WORK REQUIRED: Write out the data that follows exactly, keeping every picture out.

DATA EXTRACTS:
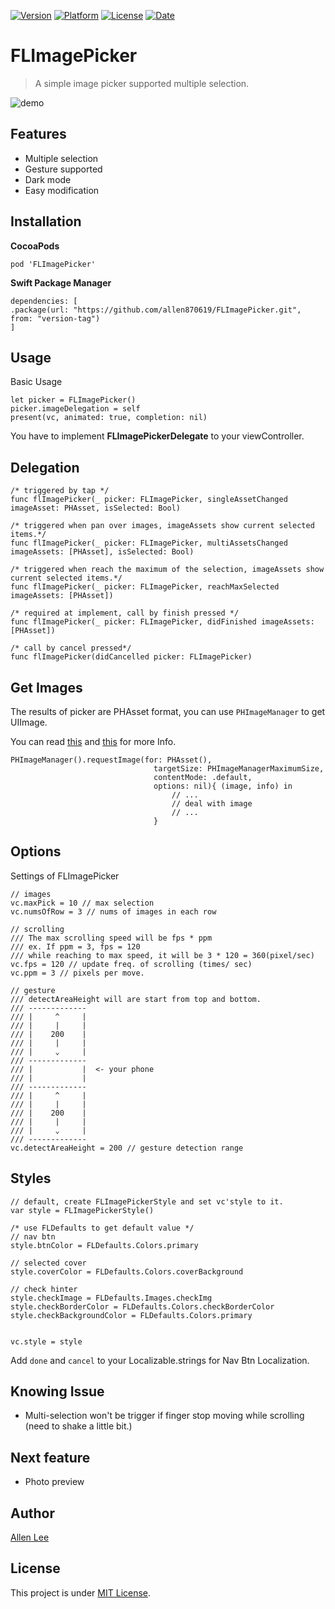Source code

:[![Version](https://img.shields.io/cocoapods/v/FLImagePicker.svg?style=flat)](http://cocoapods.org/pods/FLImagePicker)
[![Platform](https://img.shields.io/cocoapods/p/FLImagePicker.svg?style=flat)](http://cocoapods.org/pods/FLImagePicker)
[![License](https://img.shields.io/github/license/allen870619/FLImagePicker?style=flat)](http://cocoapods.org/pods/FLImagePicker)
[![Date](https://img.shields.io/github/last-commit/allen870619/FLImagePicker?style=flat)](http://cocoapods.org/pods/FLImagePicker)
# FLImagePicker
> A simple image picker supported multiple selection.

![demo](https://user-images.githubusercontent.com/32888552/147620894-f3dbce30-2b8a-47d3-bbac-9acf98f9b67e.gif)

## Features
* Multiple selection
* Gesture supported
* Dark mode
* Easy modification

## Installation

**CocoaPods**

```
pod 'FLImagePicker'
```

**Swift Package Manager**

```
dependencies: [
.package(url: "https://github.com/allen870619/FLImagePicker.git", from: "version-tag")
]
```

## Usage

Basic Usage
```
let picker = FLImagePicker()
picker.imageDelegation = self
present(vc, animated: true, completion: nil)
```

You have to implement **FLImagePickerDelegate** to your viewController.

## Delegation
```
/* triggered by tap */
func flImagePicker(_ picker: FLImagePicker, singleAssetChanged imageAsset: PHAsset, isSelected: Bool)

/* triggered when pan over images, imageAssets show current selected items.*/    
func flImagePicker(_ picker: FLImagePicker, multiAssetsChanged imageAssets: [PHAsset], isSelected: Bool)

/* triggered when reach the maximum of the selection, imageAssets show current selected items.*/
func flImagePicker(_ picker: FLImagePicker, reachMaxSelected imageAssets: [PHAsset])

/* required at implement, call by finish pressed */
func flImagePicker(_ picker: FLImagePicker, didFinished imageAssets: [PHAsset])

/* call by cancel pressed*/
func flImagePicker(didCancelled picker: FLImagePicker)
```

## Get Images
The results of picker are PHAsset format, you can use `PHImageManager` to get UIImage.

You can read [this](https://developer.apple.com/documentation/photokit/phimagemanager#1656241)
and [this](https://developer.apple.com/documentation/photokit/phimagemanager/1616964-requestimage) for more Info.

```
PHImageManager().requestImage(for: PHAsset(),
                                targetSize: PHImageManagerMaximumSize,
                                contentMode: .default,
                                options: nil){ (image, info) in
                                    // ...
                                    // deal with image
                                    // ...
                                }
```

## Options
Settings of FLImagePicker
```
// images
vc.maxPick = 10 // max selection
vc.numsOfRow = 3 // nums of images in each row

// scrolling
/// The max scrolling speed will be fps * ppm
/// ex. If ppm = 3, fps = 120
/// while reaching to max speed, it will be 3 * 120 = 360(pixel/sec)
vc.fps = 120 // update freq. of scrolling (times/ sec)
vc.ppm = 3 // pixels per move. 

// gesture
/// detectAreaHeight will are start from top and bottom.
/// -------------  
/// |     ^     |
/// |     |     |
/// |    200    |
/// |     |     |
/// |     ⌄     |
/// -------------
/// |           |  <- your phone
/// |           |
/// -------------
/// |     ^     |
/// |     |     |
/// |    200    |
/// |     |     |
/// |     ⌄     |
/// -------------
vc.detectAreaHeight = 200 // gesture detection range
```

## Styles
```
// default, create FLImagePickerStyle and set vc'style to it.
var style = FLImagePickerStyle()

/* use FLDefaults to get default value */
// nav btn
style.btnColor = FLDefaults.Colors.primary

// selected cover
style.coverColor = FLDefaults.Colors.coverBackground

// check hinter
style.checkImage = FLDefaults.Images.checkImg
style.checkBorderColor = FLDefaults.Colors.checkBorderColor
style.checkBackgroundColor = FLDefaults.Colors.primary


vc.style = style
```

Add `done` and `cancel` to your Localizable.strings for Nav Btn Localization.

## Knowing Issue
* Multi-selection won't be trigger if finger stop moving while scrolling (need to shake a little bit.)

## Next feature
* Photo preview

## Author
[Allen Lee](https://github.com/allen870619)

## License
This project is under [MIT License](https://github.com/allen870619/FLImagePicker/blob/master/LICENSE).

FINAL ANSWER:
Source code

:[![Version](https://img.shields.io/cocoapods/v/FLImagePicker.svg?style=flat)](http://cocoapods.org/pods/FLImagePicker)
[![Platform](https://img.shields.io/cocoapods/p/FLImagePicker.svg?style=flat)](http://cocoapods.org/pods/FLImagePicker)
[![License](https://img.shields.io/github/license/allen870619/FLImagePicker?style=flat)](http://cocoapods.org/pods/FLImagePicker)
[![Date](https://img.shields.io/github/last-commit/allen870619/FLImagePicker?style=flat)](http://cocoapods.org/pods/FLImagePicker)
# FLImagePicker
> A simple image picker supported multiple selection.

![demo](https://user-images.githubusercontent.com/32888552/147620894-f3dbce30-2b8a-47d3-bbac-9acf98f9b67e.gif)

## Features
* Multiple selection
* Gesture supported
* Dark mode
* Easy modification

## Installation

**CocoaPods**

```
pod 'FLImagePicker'
```

**Swift Package Manager**

```
dependencies: [
.package(url: "https://github.com/allen870619/FLImagePicker.git", from: "version-tag")
]
```

## Usage

Basic Usage
```
let picker = FLImagePicker()
picker.imageDelegation = self
present(vc, animated: true, completion: nil)
```

You have to implement **FLImagePickerDelegate** to your viewController.

## Delegation
```
/* triggered by tap */
func flImagePicker(_ picker: FLImagePicker, singleAssetChanged imageAsset: PHAsset, isSelected: Bool)

/* triggered when pan over images, imageAssets show current selected items.*/    
func flImagePicker(_ picker: FLImagePicker, multiAssetsChanged imageAssets: [PHAsset], isSelected: Bool)

/* triggered when reach the maximum of the selection, imageAssets show current selected items.*/
func flImagePicker(_ picker: FLImagePicker, reachMaxSelected imageAssets: [PHAsset])

/* required at implement, call by finish pressed */
func flImagePicker(_ picker: FLImagePicker, didFinished imageAssets: [PHAsset])

/* call by cancel pressed*/
func flImagePicker(didCancelled picker: FLImagePicker)
```

## Get Images
The results of picker are PHAsset format, you can use `PHImageManager` to get UIImage.

You can read [this](https://developer.apple.com/documentation/photokit/phimagemanager#1656241)
and [this](https://developer.apple.com/documentation/photokit/phimagemanager/1616964-requestimage) for more Info.

```
PHImageManager().requestImage(for: PHAsset(),
                                targetSize: PHImageManagerMaximumSize,
                                contentMode: .default,
                                options: nil){ (image, info) in
                                    // ...
                                    // deal with image
                                    // ...
                                }
```

## Options
Settings of FLImagePicker
```
// images
vc.maxPick = 10 // max selection
vc.numsOfRow = 3 // nums of images in each row

// scrolling
/// The max scrolling speed will be fps * ppm
/// ex. If ppm = 3, fps = 120
/// while reaching to max speed, it will be 3 * 120 = 360(pixel/sec)
vc.fps = 120 // update freq. of scrolling (times/ sec)
vc.ppm = 3 // pixels per move. 

// gesture
/// detectAreaHeight will are start from top and bottom.
/// -------------  
/// |     ^     |
/// |     |     |
/// |    200    |
/// |     |     |
/// |     ⌄     |
/// -------------
/// |           |  <- your phone
/// |           |
/// -------------
/// |     ^     |
/// |     |     |
/// |    200    |
/// |     |     |
/// |     ⌄     |
/// -------------
vc.detectAreaHeight = 200 // gesture detection range
```

## Styles
```
// default, create FLImagePickerStyle and set vc'style to it.
var style = FLImagePickerStyle()

/* use FLDefaults to get default value */
// nav btn
style.btnColor = FLDefaults.Colors.primary

// selected cover
style.coverColor = FLDefaults.Colors.coverBackground

// check hinter
style.checkImage = FLDefaults.Images.checkImg
style.checkBorderColor = FLDefaults.Colors.checkBorderColor
style.checkBackgroundColor = FLDefaults.Colors.primary


vc.style = style
```

Add `done` and `cancel` to your Localizable.strings for Nav Btn Localization.

## Knowing Issue
* Multi-selection won't be trigger if finger stop moving while scrolling (need to shake a little bit.)

## Next feature
* Photo preview

## Author
[Allen Lee](https://github.com/allen870619)

## License
This project is under [MIT License](https://github.com/allen870619/FLImagePicker/blob/master/LICENSE).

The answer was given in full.